Updated: Dec 6, 2018
“So, Korie…did you find a boyfriend?”
Insert eye roll.
How many times did I get asked this at family gatherings?! Too many in my single years.
I was so relieved when I finally had a boyfriend that one Christmas. I had that “yes” answer my relatives were looking for.
So how should you answer the “boyfriend question” when it comes up this Christmas with family? I’ll give you five choices (even if they are silly):
1) If you have a boyfriend, you should probably answer honestly, ESPECIALLY if he’s there at the party.
You won’t be doing yourself any favors by saying he’s your “good friend” when you obviously have stars in your eyes. It will only make the relatives even more nosey.
2) You could make one up. I did it to enjoy the attention…even just for a minute ;)
His name was Pete and he was from Minnesota. Once again, I don’t advise this.

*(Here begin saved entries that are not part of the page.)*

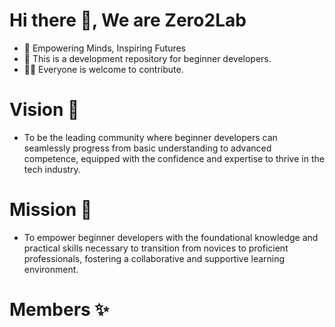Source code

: # Hi there 👋, We are Zero2Lab
- 👾 Empowering Minds, Inspiring Futures
- 🌱 This is a development repository for beginner developers.
- 🧑‍💻 Everyone is welcome to contribute.

# Vision 👀
- To be the leading community where beginner developers can seamlessly progress from basic understanding to advanced competence, equipped with the confidence and expertise to thrive in the tech industry.

# Mission 🎯
- To empower beginner developers with the foundational knowledge and practical skills necessary to transition from novices to proficient professionals, fostering a collaborative and supportive learning environment.

<!--

**Here are some ideas to get you started:**

🙋‍♀️ A short introduction - what is your organization all about?
🌈 Contribution guidelines - how can the community get involved?
👩‍💻 Useful resources - where can the community find your docs? Is there anything else the community should know?
🍿 Fun facts - what does your team eat for breakfast?
🧙 Remember, you can do mighty things with the power of [Markdown](https://docs.github.com/github/writing-on-github/getting-started-with-writing-and-formatting-on-github/basic-writing-and-formatting-syntax)
-->

# Members ✨
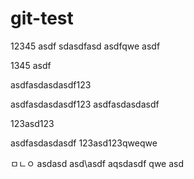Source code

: # git-test

12345
asdf
sdasdfasd
asdfqwe
asdf

1345
asdf


asdfasdasdasdf123

asdfasdasdasdf123
asdfasdasdasdf

123asd123

asdfasdasdasdf
123asd123qweqwe

ㅁㄴㅇ
asdasd
asd\asdf
aqsdasdf
qwe
asd
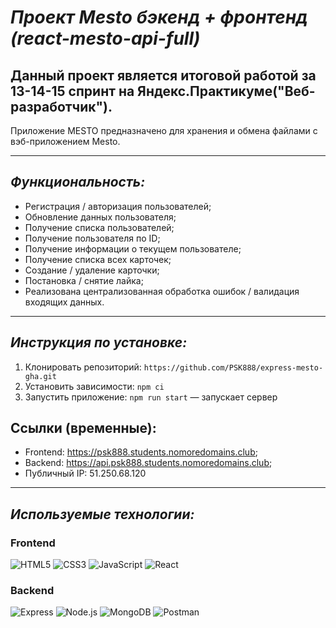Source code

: # ***Проект Mesto бэкенд + фронтенд (react-mesto-api-full)***

Данный проект является итоговой работой за 13-14-15 спринт на Яндекс.Практикуме("Веб-разработчик").
---
Приложение MESTO предназначено для хранения и обмена файлами с вэб-приложением Mesto.

---
## *Функциональность:*
* Регистрация / авторизация пользователей;
* Обновление данных пользователя;
* Получение списка пользователей;
* Получение пользователя по ID;
* Получение информации о текущем пользователе;
* Получение списка всех карточек;
* Создание / удаление карточки;
* Постановка / снятие лайка;
* Реализована централизованная обработка ошибок / валидация входящих данных.
---

## *Инструкция по установке:*
1. Клонировать репозиторий:
`https://github.com/PSK888/express-mesto-gha.git`
2. Установить зависимости:
`npm ci`
3. Запустить приложение:
`npm run start` — запускает сервер 

## Ссылки (временные):
* Frontend: https://psk888.students.nomoredomains.club;
* Backend: https://api.psk888.students.nomoredomains.club;
* Публичный IP: 51.250.68.120 
---

## *Используемые технологии:*
### Frontend
![HTML5](https://img.shields.io/badge/-HTML5-090909?style=for-the-badge&logo=HTML5)
![CSS3](https://img.shields.io/badge/-CSS3-090909?style=for-the-badge&logo=CSS3)
![JavaScript](https://img.shields.io/badge/-JavaScript-090909?style=for-the-badge&logo=JavaScript)
![React](https://img.shields.io/badge/-React-090909?style=for-the-badge&logo=React) 

### Backend
![Express](https://img.shields.io/badge/-Express-090909?style=for-the-badge&logo=Express)
![Node.js](https://img.shields.io/badge/-Node.js-090909?style=for-the-badge&logo=Node.js)
![MongoDB](https://img.shields.io/badge/-MongoDB-090909?style=for-the-badge&logo=MongoDB)
![Postman](https://img.shields.io/badge/-Postman-090909?style=for-the-badge&logo=Postman)
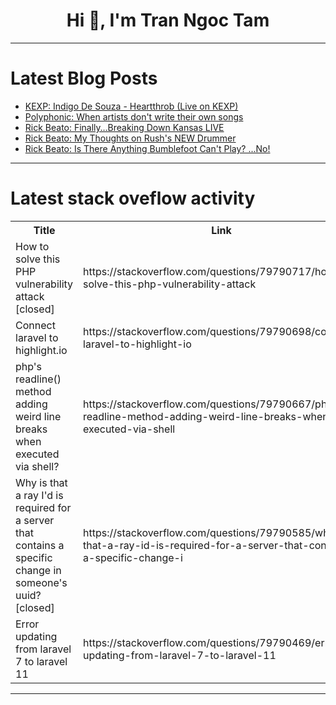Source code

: <h1 align="center">Hi 👋, I'm Tran Ngoc Tam</h1>

---

# Latest Blog Posts 
<!-- BLOG-POST-LIST:START -->
- [KEXP: Indigo De Souza - Heartthrob &lpar;Live on KEXP&rpar;](https://dev.to/music_youtube/kexp-indigo-de-souza-heartthrob-live-on-kexp-46jg)
- [Polyphonic: When artists don&#39;t write their own songs](https://dev.to/music_youtube/polyphonic-when-artists-dont-write-their-own-songs-5777)
- [Rick Beato: Finally…Breaking Down Kansas LIVE](https://dev.to/music_youtube/rick-beato-finallybreaking-down-kansas-live-5101)
- [Rick Beato: My Thoughts on Rush&#39;s NEW Drummer](https://dev.to/music_youtube/rick-beato-my-thoughts-on-rushs-new-drummer-m36)
- [Rick Beato: Is There Anything Bumblefoot Can&#39;t Play? ...No!](https://dev.to/music_youtube/rick-beato-is-there-anything-bumblefoot-cant-play-no-4bdg)
<!-- BLOG-POST-LIST:END -->

---

# Latest stack oveflow activity
<table>
  <tr><th>Title</th><th>Link</th></tr>
  <!-- STACKOVERFLOW:START --><tr><td>How to solve this PHP vulnerability attack [closed]</td><td>https://stackoverflow.com/questions/79790717/how-to-solve-this-php-vulnerability-attack</td></tr><tr><td>Connect laravel to highlight.io</td><td>https://stackoverflow.com/questions/79790698/connect-laravel-to-highlight-io</td></tr><tr><td>php&#39;s readline&lpar;&rpar; method adding weird line breaks when executed via shell?</td><td>https://stackoverflow.com/questions/79790667/phps-readline-method-adding-weird-line-breaks-when-executed-via-shell</td></tr><tr><td>Why is that a ray I&#39;d is required for a server that contains a specific change in someone&#39;s uuid? [closed]</td><td>https://stackoverflow.com/questions/79790585/why-is-that-a-ray-id-is-required-for-a-server-that-contains-a-specific-change-i</td></tr><tr><td>Error updating from laravel 7 to laravel 11</td><td>https://stackoverflow.com/questions/79790469/error-updating-from-laravel-7-to-laravel-11</td></tr><!-- STACKOVERFLOW:END -->
</table>

---



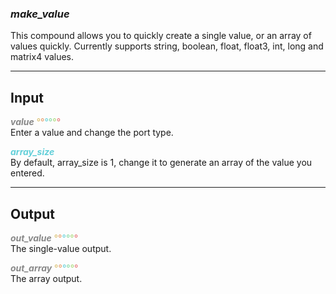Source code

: ### ***make_value***
This compound allows you to quickly create a single value, or an array of values quickly.  Currently supports string, boolean, float, float3, int, long and matrix4 values.<br />

***
## Input
<span style="color:#888888">***value***</span><span style="color:#D9BE6C"> °</span><span style="color:#E69963">°</span><span style="color:#62CFD9">°</span><span style="color:#82D99F">°</span><span style="color:#A8D977">°</span><span style="color:#E67373">°</span>
<br />Enter a value and change the port type.

<span style="color:#62CFD9">***array_size***</span>
<br />By default, array_size is 1, change it to generate an array of the value you entered.

***
## Output
<span style="color:#888888">***out_value***</span><span style="color:#D9BE6C"> °</span><span style="color:#E69963">°</span><span style="color:#62CFD9">°</span><span style="color:#82D99F">°</span><span style="color:#A8D977">°</span><span style="color:#E67373">°</span>
<br />The single-value output.

<span style="color:#888888">***out_array***</span><span style="color:#D9BE6C"> °</span><span style="color:#E69963">°</span><span style="color:#62CFD9">°</span><span style="color:#82D99F">°</span><span style="color:#A8D977">°</span><span style="color:#E67373">°</span>
<br />The array output.





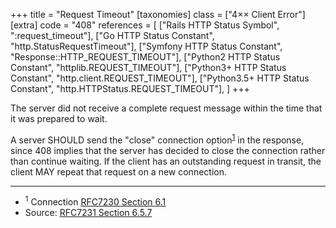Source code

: +++
title = "Request Timeout"
[taxonomies]
class = ["4&times;&times; Client Error"]
[extra]
code = "408"
references = [
    ["Rails HTTP Status Symbol", ":request_timeout"],
    ["Go HTTP Status Constant", "http.StatusRequestTimeout"],
    ["Symfony HTTP Status Constant", "Response::HTTP_REQUEST_TIMEOUT"],
    ["Python2 HTTP Status Constant", "httplib.REQUEST_TIMEOUT"],
    ["Python3+ HTTP Status Constant", "http.client.REQUEST_TIMEOUT"],
    ["Python3.5+ HTTP Status Constant", "http.HTTPStatus.REQUEST_TIMEOUT"],
]
+++

The server did not receive a complete request message within the time that it was prepared to wait.

A server SHOULD send the "close" connection option<sup>[1](#ref-1)</sup> in the response, since 408 implies that the server has decided to close the connection rather than continue waiting. If the client has an outstanding request in transit, the client MAY repeat that request on a new connection.

---

* <span id="ref-1"><sup>1</sup> Connection [RFC7230 Section 6.1][2]</span>
* Source: [RFC7231 Section 6.5.7][1]

[1]: <http://tools.ietf.org/html/rfc7231#section-6.5.7>
[2]: <http://tools.ietf.org/html/rfc7230#section-6.1>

It only draws more attention to either: A) The fact that you DON’T have a boyfriend (because you were a good Christian and fessed up to your little fib) or B) Now you have a fictitious boyfriend and are UNAVAILABLE for the guy they were gonna suggest that you absolutely just have to meet.
3) Say you don’t have a boyfriend and then start shedding big alligator tears.
I’d actually like to see this one performed. (Yes performed or acted with drama…of course I don’t want to see any of you cry over this!) I have a feeling the relatives would never ever ask you ever again, and you would be off the hook for the rest of your single-hood.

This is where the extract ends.